La nueva ley de alcoholes que entró en vigencia hace poco más de un mes en el territorio chileno no ha pasado desapercibida. Está obteniendo grandes resultados en la accidentología nacional, datos primarios que ya indican una baja importante de la casuística por accidentes bajo el manejo en estado de ebriedad: 75% menos de accidentes es un dato más que importante como para considerar que la ley es un éxito total.
Pero ¿que pasó con el turismo y la gastronomía? Los restaurantes más cautos reconocen pérdidas del 25%/30%; distribuidores de vinos y licores, sin querer dar la cara, reconocen una caída abrupta de las ventas para el mercado de hoteles, restaurantes y casinos de 40% en la capital y hasta de 50% en regiones. Asimismo, el personal ligado a la gastronomía es otro muro de los lamentos, donde la propina representa a lo menos el 50% de sus ingresos.

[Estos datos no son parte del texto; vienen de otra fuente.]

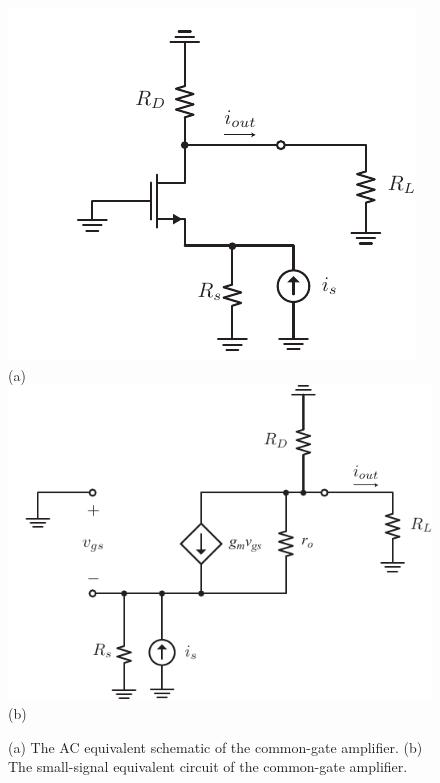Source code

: \begin{figure}[H]
\centering
\includegraphics[scale=1.05]{cgamp_is_ac}\\
(a)\\[0.1cm]
\includegraphics[scale=1.05]{cgamp_is_ac_ss}\\
(b)\\
\caption{(a) The AC equivalent schematic of the common-gate amplifier.  (b) The small-signal equivalent circuit of the common-gate amplifier.}
\label{fig:cgamp_is_ac}
\end{figure}
\newpage
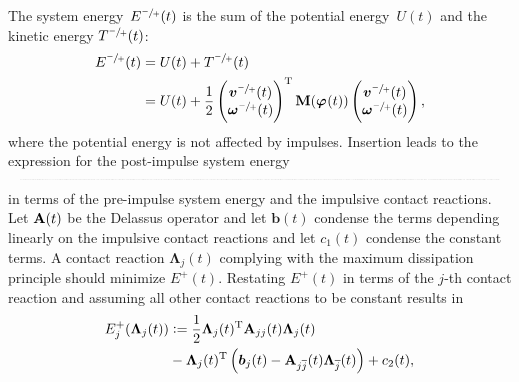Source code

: \documentclass[global,twocolumn]{svjour}
\let\vec\bm
\newcommand{\mat}[1]{{\bf #1}}
\newcommand{\dvect}[2]{\ensuremath{\begin{pmatrix}#1\\#2\end{pmatrix}}}
\newcommand{\transp}{{\mathrm{T}}}
\newcommand{\orient} [1]{\ensuremath{\vec{\varphi}_{#1}}}
\newcommand{\linvel} [1]{\ensuremath{\vec{v}_{#1}}}
\newcommand{\angvel} [1]{\ensuremath{\vec{\omega}_{#1}}}
\newcommand{\linimp}   [1]{\ensuremath{\vec{\Delta p}_{#1}}}
\newcommand{\angimp}   [1]{\ensuremath{\vec{\Delta L}_{#1}}}
\newcommand{\contactimpulse}[1]{\ensuremath{\vec{\Lambda}_{#1}}}
\newcommand{\shrinkeqnnew}[2]{\resizebox{#1\linewidth}{!}{\begin{varwidth}[t]{2\linewidth}\ensuremath{\displaystyle{#2}}\end{varwidth}}}
\begin{document}
		The system energy~$E^{\sfrac{-}{+}}(t)$ is the sum of the potential
		energy~$U(t)$ and the kinetic energy $T^{\sfrac{-}{+}}(t)$:
		\begin{equation*}
			\begin{split}
				E^{\sfrac{-}{+}}(t) & = U(t) + T^{\sfrac{-}{+}}(t)\\
					& = U(t) + \frac{1}{2} \dvect{\linvel{}^{\sfrac{-}{+}}(t)}{\angvel{}^{\sfrac{-}{+}}(t)}^\transp \mat{M}(\orient{}(t)) \dvect{\linvel{}^{\sfrac{-}{+}}(t)}{\angvel{}^{\sfrac{-}{+}}(t)},
			\end{split}
		\end{equation*}
		where the potential energy is not affected by impulses. Insertion
		leads to the expression for the post-impulse system energy
		\begin{equation*}
			\shrinkeqnnew{1}{
			\begin{split}
				E^+(t) & = E^-(t) + \frac{1}{2} \contactimpulse{}(t)^\transp \mat{W}(t)^\transp \mat{M}(\orient{}(t))^{-1} \mat{W}(t) \contactimpulse{}(t) \\
				       & \hspace{-0.75cm} + \contactimpulse{}(t)^\transp \mat{W}(t)^\transp \left( \dvect{\linvel{}^-(t)}{\angvel{}^-(t)} + \mat{M}(\orient{}(t))^{-1} \dvect{\linimp{ext}(t)}{\angimp{ext}(t)} \right) \\
				       & \hspace{-0.75cm} + \dvect{\linimp{ext}(t)}{\angimp{ext}(t)}^\transp \left( \dvect{\linvel{}^-(t)}{\angvel{}^-(t)} + \frac{1}{2} \mat{M}(\orient{}(t))^{-1} \dvect{\linimp{ext}(t)}{\angimp{ext}(t)} \right) \\
				       & \hspace{-0.75cm} = \frac{1}{2} \contactimpulse{}(t)^\transp \mat{A}(t) \contactimpulse{}(t) - \contactimpulse{}(t)^\transp \vec b(t) + c_1(t)
			\end{split}
			}
		\end{equation*}
		in terms of the pre-impulse system energy and the impulsive contact
		reactions. Let $\mat{A}(t)$ be the Delassus	operator and let $\vec b(t)$
		condense the terms depending linearly on the impulsive contact reactions
		and let $c_1(t)$ condense the constant terms. A contact reaction
		$\contactimpulse{j}(t)$ complying with the maximum dissipation principle
		should minimize $E^+(t)$. Restating $E^+(t)$ in terms of the $j$-th
		contact reaction and assuming all other contact reactions to be constant results in
		\begin{equation*}
			\begin{split}
				E_j^+(\contactimpulse{j}(t)) & := \frac{1}{2} \contactimpulse{j}(t)^\transp \mat{A}_{jj}(t) \contactimpulse{j}(t) \\
				                             & - \contactimpulse{j}(t)^\transp \left( \vec b_j(t) - \mat{A}_{j\overline{j}}(t) \contactimpulse{\overline{j}}(t) \right) + c_2(t),
			\end{split}
		\end{equation*}
\end{document}
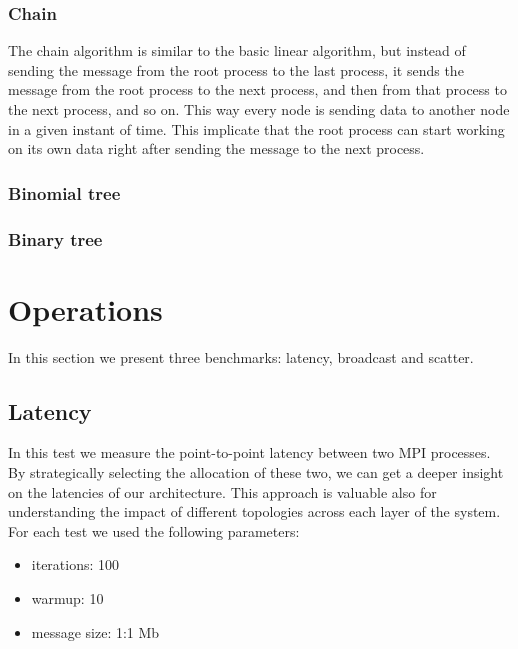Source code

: \subsubsection{Chain}
    The chain algorithm is similar to the basic linear algorithm, but
    instead of sending the message from the root process to the last
    process, it sends the message from the root process to the next
    process, and then from that process to the next process, and so on.
    This way every node is sending data to another node in a given
    instant of time. This implicate that the root process can start
    working on its own data right after sending the message to the
    next process.
\subsubsection{Binomial tree}
\subsubsection{Binary tree}

\section{Operations}
    In this section we present three benchmarks: latency, broadcast
    and scatter. 

\subsection{Latency}
    In this test we measure the point-to-point latency between two MPI
    processes. By strategically selecting the allocation of these two,
    we can get a deeper insight on the latencies of our architecture.
    This approach is valuable also for understanding the impact
    of different topologies across each layer of the system.
    For each test we used the following parameters:
    \begin{itemize}
        \item iterations: 100
        \item warmup: 10
        \item message size: 1:1 Mb
    \end{itemize}

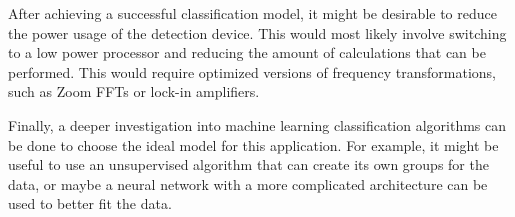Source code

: After achieving a successful classification model, it might be desirable to reduce the power usage of the detection device.  This would most likely involve switching to a low power processor and reducing the amount of calculations that can be performed.  This would require optimized versions of frequency transformations, such as Zoom FFTs or lock-in amplifiers.

Finally, a deeper investigation into machine learning classification algorithms can be done to choose the ideal model for this application.  For example, it might be useful to use an unsupervised algorithm that can create its own groups for the data, or maybe a neural network with a more complicated architecture can be used to better fit the data.








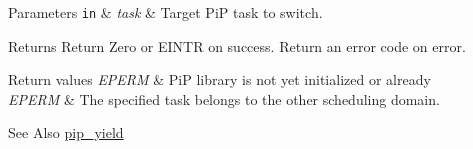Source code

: \begin{DoxyParams}[1]{Parameters}
\mbox{\tt in}  & {\em task} & Target Pi\-P task to switch.\\
\hline
\end{DoxyParams}
\begin{DoxyReturn}{Returns}
Return {\ttfamily Zero} or E\-I\-N\-T\-R on success. Return an error code on error. 
\end{DoxyReturn}

\begin{DoxyRetVals}{Return values}
{\em E\-P\-E\-R\-M} & Pi\-P library is not yet initialized or already \\
\hline
{\em E\-P\-E\-R\-M} & The specified task belongs to the other scheduling domain.\\
\hline
\end{DoxyRetVals}
\begin{DoxySeeAlso}{See Also}
\hyperlink{group__ULP-0-yield_ga50469f21446ce86ea18ddd282cf15894}{pip\-\_\-yield} 
\end{DoxySeeAlso}
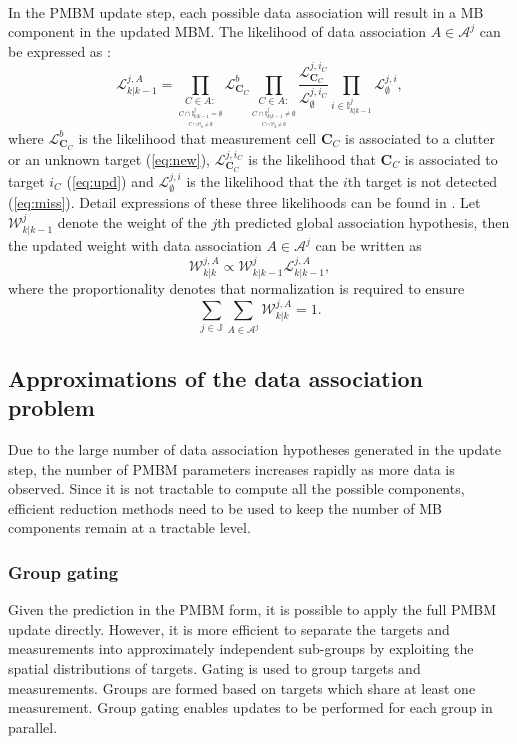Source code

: ~\\
In the PMBM update step, each possible data association will result in a MB component in the updated MBM. The likelihood of data association $A\in\mathcal{A}^j$ can be expressed as \cite{pmbmextended2}:
\begin{equation}
\mathcal{L}^{j,A}_{k|k-1}=\prod_{\underset{\underset{C\cap \mathbb{M}_k\neq \emptyset}{C\cap \mathbb{I}^j_{k|k-1}=\emptyset}}{C\in A:}}\mathcal{L}^b_{\mathbf{C}_C}\prod_{\underset{\underset{C\cap \mathbb{M}_k\neq \emptyset}{C\cap \mathbb{I}^j_{k|k-1}\neq\emptyset}}{C\in A:}}\frac{\mathcal{L}^{j,i_C}_{\mathbf{C}_C}}{\mathcal{L}^{j,i_C}_{\emptyset}}\prod_{i\in\mathbb{I}^j_{k|k-1}}\mathcal{L}^{j,i}_{\emptyset},
\end{equation}
where $\mathcal{L}^b_{\mathbf{C}_C}$ is the likelihood that measurement cell $\mathbf{C}_C$ is associated to a clutter or an unknown target (\ref{eq:new}), $\mathcal{L}^{j,i_C}_{\mathbf{C}_C}$ is the likelihood that $\mathbf{C}_C$ is associated to target $i_C$ (\ref{eq:upd}) and $\mathcal{L}^{j,i}_{\emptyset}$ is the likelihood that the $i$th target is not detected (\ref{eq:miss}). Detail expressions of these three likelihoods can be found in \cite{pmbmextended2}. Let $\mathcal{W}^j_{k|k-1}$ denote the weight of the $j$th predicted global association hypothesis, then the updated weight with data association $A\in\mathcal{A}^j$ can be written as
\begin{equation}
\mathcal{W}^{j,A}_{k|k}\propto \mathcal{W}^{j}_{k|k-1}\mathcal{L}^{j,A}_{k|k-1},
\end{equation}
where the proportionality denotes that normalization is required to ensure
\begin{equation}
    \sum_{j\in\mathbb{J}}\sum_{A\in\mathcal{A}^j}\mathcal{W}^{j,A}_{k|k}=1.
\end{equation}

\subsection{Approximations of the data association problem}
Due to the large number of data association hypotheses generated in the update step, the number of PMBM parameters increases rapidly as more data is observed. Since it is not tractable to compute all the possible components, efficient reduction methods need to be used to keep the number of MB components remain at a tractable level. 


\subsubsection{Group gating}
Given the prediction in the PMBM form, it is possible to apply the full PMBM update directly. However, it is more efficient to separate the targets and measurements into approximately independent sub-groups by exploiting the spatial distributions of targets. Gating \cite[Sec. 2.2.2.2]{gating} is used to group targets and measurements. Groups are formed based on targets which share at least one measurement. Group gating enables updates to be performed for each group in parallel.



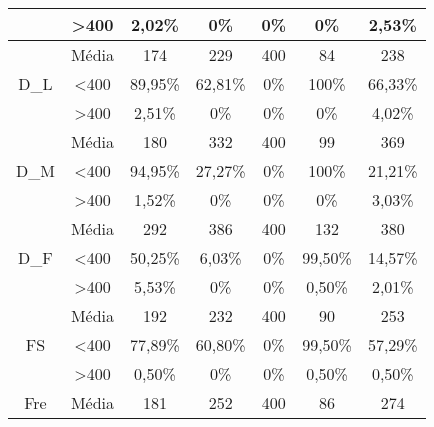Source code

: \begin{table}[H]
\begin{tabular}{|c|c|ccccc|}
                                & \textgreater 400 & 2,02\%            & 0\%            & 0\%            & 0\%            & 2,53\%            \\ \hline
\multirow{3}{*}{D\_L}           & Média            & 174               & 229               & 400               & 84                & 238               \\
                                & \textless 400    & 89,95\%           & 62,81\%           & 0\%            & 100\%          & 66,33\%           \\
                                & \textgreater 400 & 2,51\%            & 0\%            & 0\%            & 0\%            & 4,02\%            \\ \hline
\multirow{3}{*}{D\_M}           & Média            & 180               & 332               & 400               & 99                & 369               \\
                                & \textless 400    & 94,95\%           & 27,27\%           & 0\%            & 100\%          & 21,21\%           \\
                                & \textgreater 400 & 1,52\%            & 0\%            & 0\%            & 0\%            & 3,03\%            \\ \hline
\multirow{3}{*}{D\_F}           & Média            & 292               & 386               & 400               & 132               & 380               \\
                                & \textless 400    & 50,25\%           & 6,03\%            & 0\%            & 99,50\%           & 14,57\%           \\
                                & \textgreater 400 & 5,53\%            & 0\%            & 0\%            & 0,50\%            & 2,01\%            \\ \hline
\multirow{3}{*}{FS}             & Média            & 192               & 232               & 400               & 90                & 253               \\
                                & \textless 400    & 77,89\%           & 60,80\%           & 0\%            & 99,50\%           & 57,29\%           \\
                                & \textgreater 400 & 0,50\%            & 0\%            & 0\%            & 0,50\%            & 0,50\%            \\ \hline
\multirow{3}{*}{Fre}            & Média            & 181               & 252               & 400               & 86                & 274               \\

\end{tabular}
\end{table}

Dentro de esta amargo escenario, quienes se han visto más afectados son los polos gastronómicos periféricos, donde para salir a un punto de encuentro para cenar con amigos se llega en automovil.
Otro de los afectados es la industria del vino y del pisco, donde el vino recibe el menor impacto por la constitución de su cartera de ventas, ya que los que más exportan menos repercusión local tienen. De una manera u otra, si esto no es alarmante, no se cómo podemos llamarlo, dicen los operadores.
Tal como fue dispuesta la ley, esta no toleraba una copa de vino sin recibir por lo menos una infracción de US$100 como mínimo hasta llegar a .03 (ml/gr), un rango donde las penas se demonizan con consideración. Sin embargo, se logró espontáneamente demostrar a los legisladores que habían cometido un error a través de la enmienda “Ernesto Belloni“, nombre del comediante chileno que fue multado por más de US$100 después de cenar con menos de una copa de vino. Fue luego de darse a conocer esta infracción, la que fue estrujada por los medios de farándula local, que se modificó el reglamento quedando en 0,03 la base infraccional de consumo de alcohol durante la conducción de vehículos.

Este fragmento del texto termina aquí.